_Aim of the exercise_.
Filter the listing below, please, and copy only the lines with the word "documentclass".

_Provided records_.
* * *
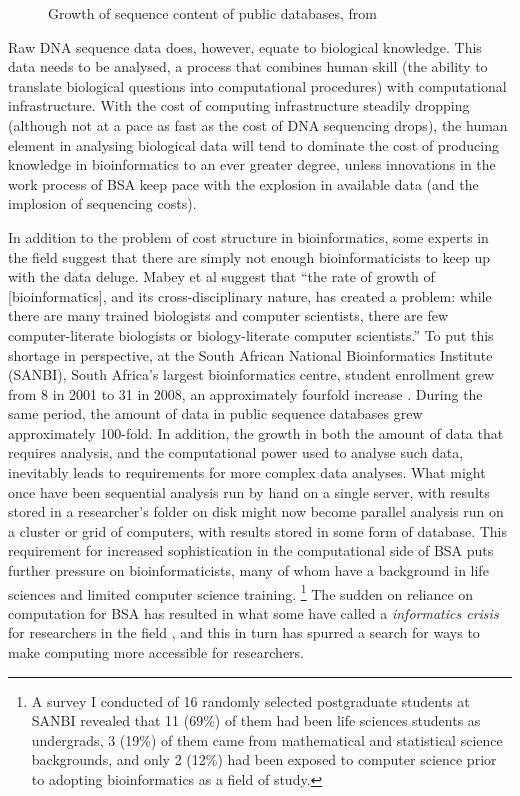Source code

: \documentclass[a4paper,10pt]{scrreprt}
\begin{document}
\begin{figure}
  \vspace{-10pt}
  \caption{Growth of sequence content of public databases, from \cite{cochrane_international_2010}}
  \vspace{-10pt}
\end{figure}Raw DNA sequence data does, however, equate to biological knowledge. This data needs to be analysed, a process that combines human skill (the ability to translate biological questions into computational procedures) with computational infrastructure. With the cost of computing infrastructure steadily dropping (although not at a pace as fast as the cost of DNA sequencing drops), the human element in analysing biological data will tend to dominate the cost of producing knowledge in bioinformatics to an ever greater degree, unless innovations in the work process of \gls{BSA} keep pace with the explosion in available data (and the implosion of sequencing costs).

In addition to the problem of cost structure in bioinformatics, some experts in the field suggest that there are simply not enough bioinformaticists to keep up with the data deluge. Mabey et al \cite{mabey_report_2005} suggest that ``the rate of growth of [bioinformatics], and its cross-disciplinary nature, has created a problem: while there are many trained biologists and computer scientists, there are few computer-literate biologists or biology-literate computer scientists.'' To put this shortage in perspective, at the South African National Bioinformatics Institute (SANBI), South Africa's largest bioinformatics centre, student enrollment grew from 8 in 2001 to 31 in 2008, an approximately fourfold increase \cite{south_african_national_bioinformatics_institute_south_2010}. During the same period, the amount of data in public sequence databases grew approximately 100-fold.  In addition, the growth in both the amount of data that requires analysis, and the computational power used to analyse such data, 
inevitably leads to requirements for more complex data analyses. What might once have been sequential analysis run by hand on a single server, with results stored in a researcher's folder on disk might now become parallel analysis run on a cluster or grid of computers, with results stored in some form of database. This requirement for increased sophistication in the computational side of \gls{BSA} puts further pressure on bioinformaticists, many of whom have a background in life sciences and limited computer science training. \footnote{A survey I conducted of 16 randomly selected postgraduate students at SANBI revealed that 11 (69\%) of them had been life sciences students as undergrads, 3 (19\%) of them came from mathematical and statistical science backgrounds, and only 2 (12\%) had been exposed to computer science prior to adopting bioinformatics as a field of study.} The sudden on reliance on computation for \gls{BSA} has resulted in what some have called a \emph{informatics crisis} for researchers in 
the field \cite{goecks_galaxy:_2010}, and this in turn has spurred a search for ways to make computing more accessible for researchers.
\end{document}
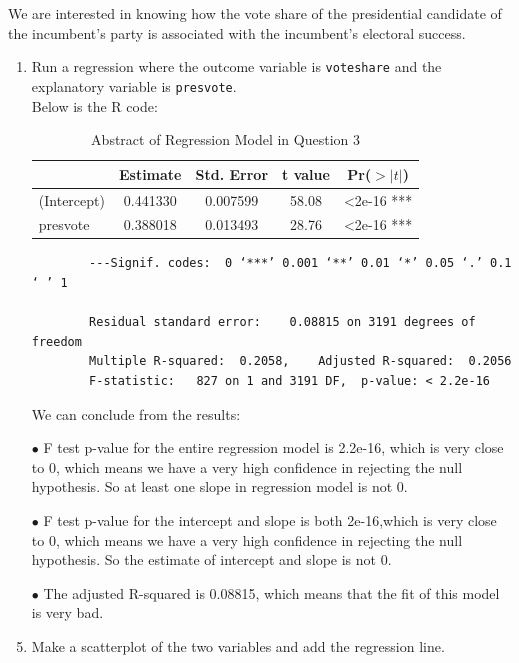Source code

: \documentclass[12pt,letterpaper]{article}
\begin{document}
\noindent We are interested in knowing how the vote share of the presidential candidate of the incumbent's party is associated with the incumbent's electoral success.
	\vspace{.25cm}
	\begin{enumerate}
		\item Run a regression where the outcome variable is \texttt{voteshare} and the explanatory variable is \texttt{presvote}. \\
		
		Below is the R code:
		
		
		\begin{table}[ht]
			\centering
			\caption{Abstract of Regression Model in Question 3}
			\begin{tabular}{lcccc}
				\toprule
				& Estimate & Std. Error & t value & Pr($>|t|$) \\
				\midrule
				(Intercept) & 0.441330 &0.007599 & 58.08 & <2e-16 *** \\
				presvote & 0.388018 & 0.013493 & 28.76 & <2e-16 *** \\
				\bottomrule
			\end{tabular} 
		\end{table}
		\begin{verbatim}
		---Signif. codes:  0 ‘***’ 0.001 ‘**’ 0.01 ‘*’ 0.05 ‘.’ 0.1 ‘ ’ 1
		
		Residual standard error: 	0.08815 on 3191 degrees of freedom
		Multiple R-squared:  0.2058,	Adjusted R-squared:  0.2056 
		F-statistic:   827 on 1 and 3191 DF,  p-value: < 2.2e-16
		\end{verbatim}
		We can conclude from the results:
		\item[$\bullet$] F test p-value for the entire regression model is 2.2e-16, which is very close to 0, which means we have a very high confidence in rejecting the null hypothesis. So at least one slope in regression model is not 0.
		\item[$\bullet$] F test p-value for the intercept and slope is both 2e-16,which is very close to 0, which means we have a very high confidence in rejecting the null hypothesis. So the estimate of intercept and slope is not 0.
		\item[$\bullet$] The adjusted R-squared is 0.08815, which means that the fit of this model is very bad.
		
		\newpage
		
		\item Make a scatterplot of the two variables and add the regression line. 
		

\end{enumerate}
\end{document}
* * *
_Task solution_.
: \documentclass[a4paper,10pt]{scrreprt}
: \documentclass[12pt,letterpaper]{article}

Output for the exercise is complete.